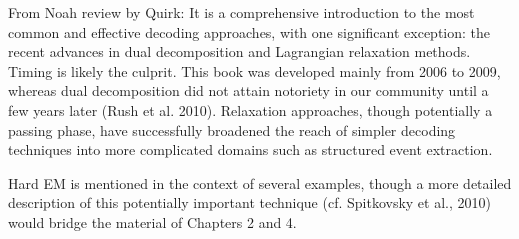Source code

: \documentclass[ignorenonframetext]{beamer}
\begin{document}
From Noah review by Quirk: It is a comprehensive introduction to the most common and effective decoding
approaches, with one signiﬁcant exception: the recent advances in dual decomposition
and Lagrangian relaxation methods. Timing is likely the culprit. This book was developed mainly from 2006 to 2009, whereas dual decomposition did not attain notoriety in
our community until a few years later (Rush et al. 2010). Relaxation approaches, though
potentially a passing phase, have successfully broadened the reach of simpler decoding
techniques into more complicated domains such as structured event extraction.

Hard EM is mentioned in the context
of several examples, though a more detailed description of this potentially important
technique (cf. Spitkovsky et al., 2010) would bridge the material of Chapters 2 and 4.
\end{document}
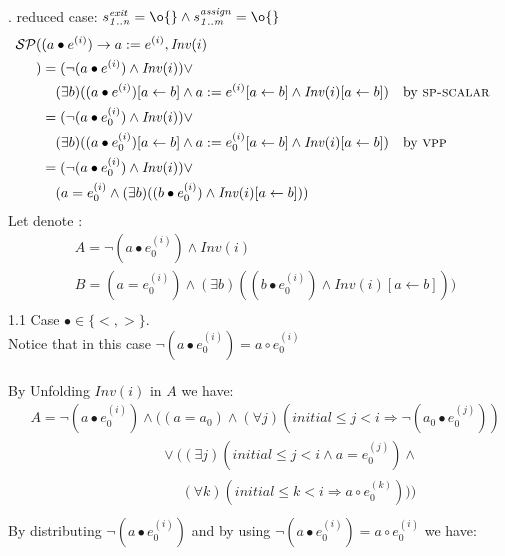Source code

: \documentclass[a4paper,10pt]{article}
\newcommand{\idx}{\ensuremath{i}\xspace}
\newcommand{\idxinitial}{\ensuremath{\mathit{initial}}\xspace}
\newcommand{\at}[1]{{(#1)}}
\newcommand{\impl}{\ensuremath{\Longrightarrow}}
\newcommand{\Inv}[1]{\ensuremath{\mathit{Inv}(#1)\xspace}}
\newcommand{\gstatement}[2]{\ensuremath{s^{\mathit{#1}}_{\mathit{#2}}\xspace}}
\newcommand{\vpp}{\textsc{vpp}\xspace}
\newcommand{\spscalar}{\textsc{sp-scalar}\xspace}
\newenvironment{proof}[1][Proof.]{\begin{trivlist}
\item[\hskip \labelsep {\bfseries #1}]}{\end{trivlist}}
\begin{document}
\begin{proof}
. reduced case: $\gstatement{exit}{1..n} = \o{} \land \gstatement{assign}{1..m} = \o{}$
  \begin{align*}
    \spost{
    &(a \bullet e^\at{\idx}) \rightarrow a := e^\at{\idx}}{\Inv{\idx}\\
    }
    &=(\neg (a \bullet e^\at{\idx}) \land \Inv{\idx}) \lor \\
      & \quad (\exists b) ((a \bullet e^\at{\idx})[a\leftarrow b] \land 
      a := e^\at{\idx}[a\leftarrow b] \land \Inv{\idx}[a\leftarrow b])   && \text{by \spscalar}\\
    &=(\neg (a \bullet e_0^\at{\idx}) \land \Inv{\idx}) \lor \\
      & \quad (\exists b) ((a \bullet e_0^\at{\idx})[a\leftarrow b] \land 
      a := e_0^\at{\idx}[a\leftarrow b] \land \Inv{\idx}[a\leftarrow b])  && \text{by \vpp}\\
    &=(\neg (a \bullet e_0^\at{\idx}) \land \Inv{\idx}) \lor \\
      & \quad (a = e_0^\at{\idx} \land (\exists b) ((b \bullet e_0^\at{\idx}) 
      \land \Inv{\idx}[a\leftarrow b]))  &&\\
  \end{align*}
  Let denote :
  \begin{align*}
    &A=\neg (a \bullet e_0^\at{\idx}) \land \Inv{\idx} \\
    &B=(a = e_0^\at{\idx}) \land (\exists b) ((b \bullet e_0^\at{\idx}) \land \Inv{\idx}[a\leftarrow b])) \\
  \end{align*}
  1.1 Case $\bullet \in \{<, >\}$.\\
  Notice that in this case $\neg (a \bullet e_0^\at{\idx}) = a \circ e_0^\at{\idx}$\\
  \\
  By Unfolding $\Inv{\idx}$ in $A$ we have:
  \begin{align*}
    &A=\neg (a \bullet e_0^\at{\idx}) \land ((a = a_0) \land 
       (\forall j)(\idxinitial \leq j < \idx \impl \neg (a_0 \bullet e_0^\at{j})) \\
    &\phantom{A= \neg (a \bullet e_0^\at{\idx}) \land (}
       \lor ((\exists j)(\idxinitial \leq j < \idx \land a = e_0^\at{j}) \land\\
    &\phantom{A= \neg (a \bullet e_0^\at{\idx}) \land  (( \lor (}
       (\forall k)(\idxinitial \leq k < \idx \impl a \circ e_0^\at{k})))\\
  \end{align*}
  By distributing $\neg (a \bullet e_0^\at{\idx})$ and by using $\neg (a \bullet e_0^\at{\idx}) = a \circ e_0^\at{\idx}$  we have:

\end{proof}
\end{document}

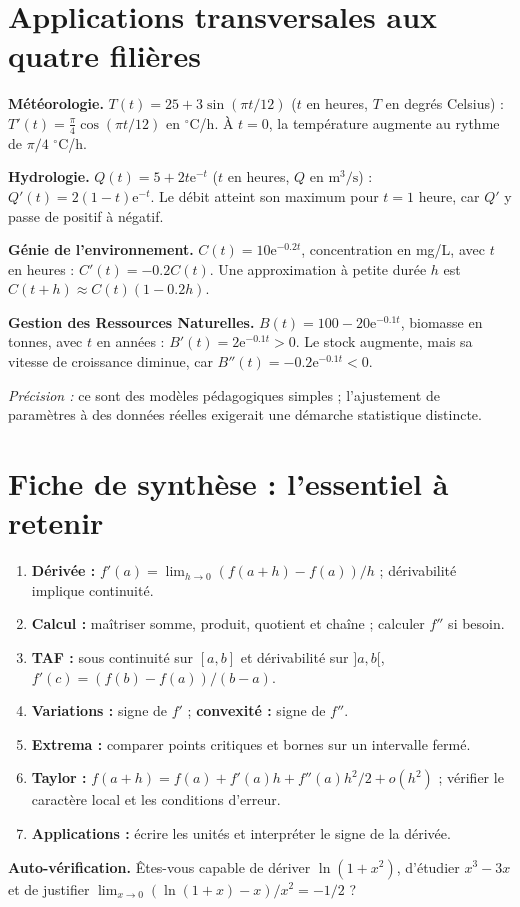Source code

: \documentclass[11pt,a4paper,oneside]{article}
\newcommand{\e}{\mathrm e}
\begin{document}
\section{Applications transversales aux quatre filières}
\begin{applicationbox}
\textbf{Météorologie.} $T(t)=25+3\sin(\pi t/12)$ ($t$ en heures, $T$ en degrés Celsius) : $T'(t)=\frac\pi4\cos(\pi t/12)$ en $^\circ$C/h. À $t=0$, la température augmente au rythme de $\pi/4$ $^\circ$C/h.

\textbf{Hydrologie.} $Q(t)=5+2t\e^{-t}$ ($t$ en heures, $Q$ en $\mathrm{m^3/s}$) : $Q'(t)=2(1-t)\e^{-t}$. Le débit atteint son maximum pour $t=1$ heure, car $Q'$ y passe de positif à négatif.

\textbf{Génie de l'environnement.} $C(t)=10\e^{-0.2t}$, concentration en mg/L, avec $t$ en heures : $C'(t)=-0.2C(t)$. Une approximation à petite durée $h$ est $C(t+h)\approx C(t)(1-0.2h)$.

\textbf{Gestion des Ressources Naturelles.} $B(t)=100-20\e^{-0.1t}$, biomasse en tonnes, avec $t$ en années : $B'(t)=2\e^{-0.1t}>0$. Le stock augmente, mais sa vitesse de croissance diminue, car $B''(t)=-0.2\e^{-0.1t}<0$.
\end{applicationbox}
\textit{Précision :} ce sont des modèles pédagogiques simples ; l'ajustement de paramètres à des données réelles exigerait une démarche statistique distincte.

\section{Fiche de synthèse : l'essentiel à retenir}
\begin{objectifbox}
\begin{enumerate}
\item \textbf{Dérivée :} $f'(a)=\lim_{h\to0}(f(a+h)-f(a))/h$ ; dérivabilité implique continuité.
\item \textbf{Calcul :} maîtriser somme, produit, quotient et chaîne ; calculer $f''$ si besoin.
\item \textbf{TAF :} sous continuité sur $[a,b]$ et dérivabilité sur $]a,b[$, $f'(c)=(f(b)-f(a))/(b-a)$.
\item \textbf{Variations :} signe de $f'$ ; \textbf{convexité :} signe de $f''$.
\item \textbf{Extrema :} comparer points critiques et bornes sur un intervalle fermé.
\item \textbf{Taylor :} $f(a+h)=f(a)+f'(a)h+f''(a)h^2/2+o(h^2)$ ; vérifier le caractère local et les conditions d'erreur.
\item \textbf{Applications :} écrire les unités et interpréter le signe de la dérivée.
\end{enumerate}
\end{objectifbox}
\textbf{Auto-vérification.} Êtes-vous capable de dériver $\ln(1+x^2)$, d'étudier $x^3-3x$ et de justifier $\lim_{x\to0}(\ln(1+x)-x)/x^2=-1/2$ ?
\end{document}

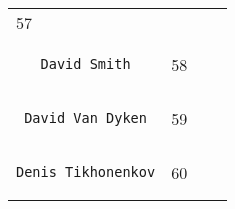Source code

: \documentclass[]{article}
\begin{document}
\begin{longtable}[c]{@{}llll@{}}
\begin{minipage}[t]{0.10\columnwidth}
57
\end{minipage} & \begin{minipage}[t]{0.13\columnwidth}\raggedright
\end{minipage} & \begin{minipage}[t]{0.15\columnwidth}\raggedright
\end{minipage}
\\\noalign{\medskip}
\begin{minipage}[t]{0.39\columnwidth}\raggedright
\begin{verbatim}
   David Smith
\end{verbatim}
\end{minipage} & \begin{minipage}[t]{0.10\columnwidth}\raggedright
58
\end{minipage} & \begin{minipage}[t]{0.13\columnwidth}\raggedright
\end{minipage} & \begin{minipage}[t]{0.15\columnwidth}\raggedright
\end{minipage}
\\\noalign{\medskip}
\begin{minipage}[t]{0.39\columnwidth}\raggedright
\begin{verbatim}
 David Van Dyken
\end{verbatim}
\end{minipage} & \begin{minipage}[t]{0.10\columnwidth}\raggedright
59
\end{minipage} & \begin{minipage}[t]{0.13\columnwidth}\raggedright
\end{minipage} & \begin{minipage}[t]{0.15\columnwidth}\raggedright
\end{minipage}
\\\noalign{\medskip}
\begin{minipage}[t]{0.39\columnwidth}\raggedright
\begin{verbatim}
Denis Tikhonenkov
\end{verbatim}
\end{minipage} & \begin{minipage}[t]{0.10\columnwidth}\raggedright
60
\end{minipage} & \begin{minipage}[t]{0.13\columnwidth}\raggedright
\end{minipage} & \begin{minipage}[t]{0.15\columnwidth}\raggedright

\end{minipage}
\end{longtable}
\end{document}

- [Instructions to follow]:
Find the line with "signe de $f''$." in the material above. Reproduce it and each line after it up to and including the line with "les conditions d'erreur.".

- [Exercise output]:
\item \textbf{Variations :} signe de $f'$ ; \textbf{convexité :} signe de $f''$.
\item \textbf{Extrema :} comparer points critiques et bornes sur un intervalle fermé.
\item \textbf{Taylor :} $f(a+h)=f(a)+f'(a)h+f''(a)h^2/2+o(h^2)$ ; vérifier le caractère local et les conditions d'erreur.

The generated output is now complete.